Shareholder notes on voting
Holders of Class A ordinary shares or Class B ordinary shares
How do I attend the General Meeting?
Persons intending to attend and vote at the General Meeting in person will need a QR code to access the meeting venue. Such QR code will need to be displayed on a smartphone or similar device. A QR code will be able to be obtained in advance by emailing our registrar, MUFG Corporate Markets by email at meetingsadvisoryteam@cm.mpms.mufg.com with your full name and email address. Persons who have not obtained a QR code in advance will be able to obtain one at the meeting venue.
When is my voting entitlement fixed?
Only those holders of Class A ordinary shares or Class B ordinary shares registered in the Company’s register of members at close of business at 6:00 p.m. London time (2:00 p.m. EDT) on Wednesday, 12 March 2025 (or, if the General Meeting is adjourned, at 6:00 p.m. London time (2:00 p.m. EDT) on the day which is two days prior to the adjourned meeting (excluding weekends and public holidays)), shall be entitled to attend, speak or vote at the General Meeting. Your voting entitlement will depend on the number of Class A ordinary shares and Class B ordinary shares that you hold at that time. Changes to the register of members after this deadline shall be disregarded in determining the rights of any person to vote at the General Meeting.

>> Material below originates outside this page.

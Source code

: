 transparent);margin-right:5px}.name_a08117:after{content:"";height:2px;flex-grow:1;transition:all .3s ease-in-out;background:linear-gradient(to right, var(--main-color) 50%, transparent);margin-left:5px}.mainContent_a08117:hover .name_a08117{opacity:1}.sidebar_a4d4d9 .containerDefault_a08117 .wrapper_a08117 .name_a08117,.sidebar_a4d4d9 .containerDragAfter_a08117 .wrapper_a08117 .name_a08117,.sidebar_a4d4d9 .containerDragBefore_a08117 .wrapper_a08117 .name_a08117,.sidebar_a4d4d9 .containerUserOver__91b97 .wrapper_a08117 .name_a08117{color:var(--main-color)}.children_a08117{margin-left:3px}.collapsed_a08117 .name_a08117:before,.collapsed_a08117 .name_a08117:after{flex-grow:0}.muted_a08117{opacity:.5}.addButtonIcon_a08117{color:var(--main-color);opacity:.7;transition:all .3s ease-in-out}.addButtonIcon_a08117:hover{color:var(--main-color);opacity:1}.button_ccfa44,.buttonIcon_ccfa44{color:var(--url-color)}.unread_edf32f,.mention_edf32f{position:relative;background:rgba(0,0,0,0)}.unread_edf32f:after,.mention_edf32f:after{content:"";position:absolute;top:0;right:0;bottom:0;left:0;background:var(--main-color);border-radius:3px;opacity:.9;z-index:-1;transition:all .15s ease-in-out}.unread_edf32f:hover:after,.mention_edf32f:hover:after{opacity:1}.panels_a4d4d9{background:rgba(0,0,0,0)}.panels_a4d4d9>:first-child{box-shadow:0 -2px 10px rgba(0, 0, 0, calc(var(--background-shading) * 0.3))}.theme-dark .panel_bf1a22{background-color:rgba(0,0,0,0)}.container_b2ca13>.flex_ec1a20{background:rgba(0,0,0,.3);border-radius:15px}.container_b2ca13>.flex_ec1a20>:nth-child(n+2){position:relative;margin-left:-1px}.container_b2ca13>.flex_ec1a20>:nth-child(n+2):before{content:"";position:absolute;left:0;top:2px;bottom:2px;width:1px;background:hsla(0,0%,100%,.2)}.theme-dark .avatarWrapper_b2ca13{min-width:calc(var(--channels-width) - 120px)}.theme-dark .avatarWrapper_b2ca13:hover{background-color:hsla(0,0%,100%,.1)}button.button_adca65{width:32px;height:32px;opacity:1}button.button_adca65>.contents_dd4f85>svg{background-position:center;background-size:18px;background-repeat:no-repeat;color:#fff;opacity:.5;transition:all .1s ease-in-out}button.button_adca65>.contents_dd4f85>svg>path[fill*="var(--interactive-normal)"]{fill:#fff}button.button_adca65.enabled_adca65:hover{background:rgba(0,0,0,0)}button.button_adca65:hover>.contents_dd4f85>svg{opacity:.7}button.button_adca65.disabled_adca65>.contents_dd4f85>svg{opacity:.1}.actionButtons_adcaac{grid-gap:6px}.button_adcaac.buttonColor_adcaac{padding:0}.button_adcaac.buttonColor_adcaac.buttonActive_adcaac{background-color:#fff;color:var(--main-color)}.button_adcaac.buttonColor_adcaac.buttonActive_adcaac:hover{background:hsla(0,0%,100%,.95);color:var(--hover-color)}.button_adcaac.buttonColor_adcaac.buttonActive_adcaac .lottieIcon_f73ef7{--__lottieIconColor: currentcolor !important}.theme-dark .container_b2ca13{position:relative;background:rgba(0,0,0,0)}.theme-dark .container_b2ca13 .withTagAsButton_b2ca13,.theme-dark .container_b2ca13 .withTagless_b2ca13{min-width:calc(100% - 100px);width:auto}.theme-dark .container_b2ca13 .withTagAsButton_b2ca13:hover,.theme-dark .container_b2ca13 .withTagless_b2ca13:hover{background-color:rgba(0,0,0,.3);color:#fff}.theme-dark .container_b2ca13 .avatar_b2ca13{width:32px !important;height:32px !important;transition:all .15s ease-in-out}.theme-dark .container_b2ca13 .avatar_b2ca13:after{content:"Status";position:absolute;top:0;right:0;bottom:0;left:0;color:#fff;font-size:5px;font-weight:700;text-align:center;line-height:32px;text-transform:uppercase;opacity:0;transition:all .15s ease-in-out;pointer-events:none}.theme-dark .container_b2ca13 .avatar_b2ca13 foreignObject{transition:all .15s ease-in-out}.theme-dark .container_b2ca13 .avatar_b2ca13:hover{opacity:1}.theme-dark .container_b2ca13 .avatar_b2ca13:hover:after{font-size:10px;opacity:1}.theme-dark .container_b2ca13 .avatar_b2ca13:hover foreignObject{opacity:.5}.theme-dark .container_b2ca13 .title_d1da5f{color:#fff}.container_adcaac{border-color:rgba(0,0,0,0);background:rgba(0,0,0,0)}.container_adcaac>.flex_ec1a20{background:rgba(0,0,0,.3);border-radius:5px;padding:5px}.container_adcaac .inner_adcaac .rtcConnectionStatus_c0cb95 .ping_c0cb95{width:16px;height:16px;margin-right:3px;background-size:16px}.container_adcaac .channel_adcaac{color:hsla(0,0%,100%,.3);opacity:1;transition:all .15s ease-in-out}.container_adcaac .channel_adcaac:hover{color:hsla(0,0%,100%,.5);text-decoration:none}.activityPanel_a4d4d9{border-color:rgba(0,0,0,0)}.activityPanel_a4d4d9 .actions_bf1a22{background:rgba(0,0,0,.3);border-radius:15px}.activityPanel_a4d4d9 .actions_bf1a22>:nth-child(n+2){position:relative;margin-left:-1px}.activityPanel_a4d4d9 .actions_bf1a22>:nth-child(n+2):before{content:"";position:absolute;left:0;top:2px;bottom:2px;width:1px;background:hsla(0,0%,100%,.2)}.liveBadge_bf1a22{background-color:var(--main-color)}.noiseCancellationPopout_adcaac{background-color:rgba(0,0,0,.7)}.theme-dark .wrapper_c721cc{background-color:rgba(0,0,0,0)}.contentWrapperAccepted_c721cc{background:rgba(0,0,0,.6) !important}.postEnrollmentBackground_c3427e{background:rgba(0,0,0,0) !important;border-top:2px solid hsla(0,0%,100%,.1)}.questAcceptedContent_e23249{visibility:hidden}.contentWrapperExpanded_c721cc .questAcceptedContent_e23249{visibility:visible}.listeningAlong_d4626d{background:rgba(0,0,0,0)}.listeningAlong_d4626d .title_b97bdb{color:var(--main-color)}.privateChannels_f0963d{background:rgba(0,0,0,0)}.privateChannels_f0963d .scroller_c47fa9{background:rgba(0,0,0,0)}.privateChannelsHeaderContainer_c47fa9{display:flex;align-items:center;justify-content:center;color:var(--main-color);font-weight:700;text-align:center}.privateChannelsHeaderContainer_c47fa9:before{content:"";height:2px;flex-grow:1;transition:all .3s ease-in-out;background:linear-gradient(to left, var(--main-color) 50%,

I can’t attend the meeting but want to vote – what do I do?
If you are a registered holder and cannot attend the General Meeting, you can appoint the chair or any other person to attend, speak and vote on your behalf. This person is called your proxy. Your proxy does not have to be a shareholder but must attend the General Meeting for your vote to be counted. If you appoint someone other than the chair as your proxy, they will need a QR code to access the meeting venue. Please refer to the question “How do I attend the General Meeting?” above for details. If a shareholder appoints more than one proxy to attend the meeting, each proxy must be appointed to exercise the rights attached to a different share or shares held by the shareholder. If a shareholder wishes to appoint more than one proxy they may do so at www.endava-shares.com.
You can instruct your proxy how to vote. Where no specific instruction is given by you, your proxy may vote at their discretion or refrain from voting, as they see fit. You can appoint more than one proxy provided it is in relation to different shares within your holding.
You can appoint a proxy and submit voting instructions:
-by registering on the Endava shares portal at www.endava-shares.com. To be effective, the proxy vote must be submitted at www.endava-shares.com so as to have been received by the Company’s registrar not less than 48 hours (excluding
Shareholder notes on voting cont’d
weekends and public holidays) before the time appointed for the meeting or any adjournment of it;
-by paper proxy form, if requested. If you require a paper proxy form, please contact our registrar, MUFG Corporate Markets by email at shareholderenquiries@cm.mpms.mufg.com or you may call MUFG Corporate Markets on 0371 664 0300. Calls are charged at the standard geographic rate and will vary by provider. Calls outside the United Kingdom will be charged at the applicable international rate. Lines are open between 9:00 a.m. - 5:30 p.m. London time (5:00 a.m. - 1:30 p.m. EDT), Monday to Friday excluding public holidays in England and Wales;
-in the case of holders of Class A ordinary shares that are CREST members, by utilising the CREST electronic proxy appointment service in accordance with the procedures set out in the notes to the formal notice of General Meeting on pages 15 to 16; or
-if you are an institutional investor you may also be able to appoint a proxy electronically via the Proxymity platform in accordance with the procedures set out in the notes to the formal notice of General Meeting on pages 15 to 16.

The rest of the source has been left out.